- _Extracted entries_

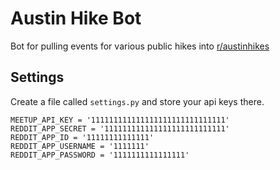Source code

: # Austin Hike Bot

Bot for pulling events for various public hikes into [r/austinhikes](https://www.reddit.com/r/AustinHiking/)

## Settings

Create a file called `settings.py` and store your api keys there.

```
MEETUP_API_KEY = '111111111111111111111111111111'
REDDIT_APP_SECRET = '111111111111111111111111111'
REDDIT_APP_ID = '11111111111111'
REDDIT_APP_USERNAME = '1111111'
REDDIT_APP_PASSWORD = '1111111111111111'
```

- _Aim of the task_
The whole listing should be transcribed exactly, though its pictures must be left out.

- _Problem solution_
Source code

: # Austin Hike Bot

Bot for pulling events for various public hikes into [r/austinhikes](https://www.reddit.com/r/AustinHiking/)

## Settings

Create a file called `settings.py` and store your api keys there.

```
MEETUP_API_KEY = '111111111111111111111111111111'
REDDIT_APP_SECRET = '111111111111111111111111111'
REDDIT_APP_ID = '11111111111111'
REDDIT_APP_USERNAME = '1111111'
REDDIT_APP_PASSWORD = '1111111111111111'
```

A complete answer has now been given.